● Exercise
The records below are made of lines; count those holding the word "different" and give the number only.

====== Given data

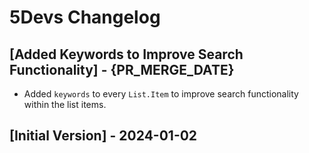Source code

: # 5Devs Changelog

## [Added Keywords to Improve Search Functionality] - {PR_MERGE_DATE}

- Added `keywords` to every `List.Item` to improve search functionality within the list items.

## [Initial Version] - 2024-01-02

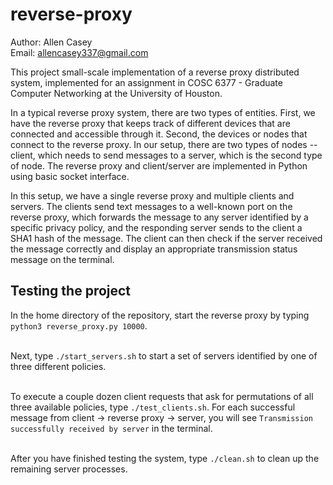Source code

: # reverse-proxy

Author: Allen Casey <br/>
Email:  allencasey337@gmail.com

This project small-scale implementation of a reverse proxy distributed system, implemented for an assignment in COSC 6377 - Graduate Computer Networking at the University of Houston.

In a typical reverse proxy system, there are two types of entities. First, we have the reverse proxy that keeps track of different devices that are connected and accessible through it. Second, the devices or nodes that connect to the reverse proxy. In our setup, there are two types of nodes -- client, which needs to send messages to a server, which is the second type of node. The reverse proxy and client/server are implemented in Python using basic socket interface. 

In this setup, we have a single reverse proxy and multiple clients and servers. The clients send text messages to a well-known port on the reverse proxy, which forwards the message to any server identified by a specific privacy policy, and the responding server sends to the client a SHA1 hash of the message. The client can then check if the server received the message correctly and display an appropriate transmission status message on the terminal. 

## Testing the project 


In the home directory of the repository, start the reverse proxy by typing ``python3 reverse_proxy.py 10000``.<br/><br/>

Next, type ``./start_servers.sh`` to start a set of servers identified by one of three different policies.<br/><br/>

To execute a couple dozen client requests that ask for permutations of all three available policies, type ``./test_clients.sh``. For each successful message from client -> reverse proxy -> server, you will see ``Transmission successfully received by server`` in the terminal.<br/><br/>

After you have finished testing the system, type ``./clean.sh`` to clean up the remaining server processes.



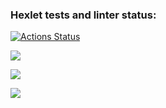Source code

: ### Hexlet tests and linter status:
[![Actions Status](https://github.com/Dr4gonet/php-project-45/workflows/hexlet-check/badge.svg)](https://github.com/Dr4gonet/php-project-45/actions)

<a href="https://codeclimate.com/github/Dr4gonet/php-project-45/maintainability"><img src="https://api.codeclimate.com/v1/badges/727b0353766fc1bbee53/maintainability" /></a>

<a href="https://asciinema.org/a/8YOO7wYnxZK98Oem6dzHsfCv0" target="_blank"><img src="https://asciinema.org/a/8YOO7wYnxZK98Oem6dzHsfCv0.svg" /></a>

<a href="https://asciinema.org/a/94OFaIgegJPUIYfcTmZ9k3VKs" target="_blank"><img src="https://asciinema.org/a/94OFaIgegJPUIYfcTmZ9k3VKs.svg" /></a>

============

● Answer box
2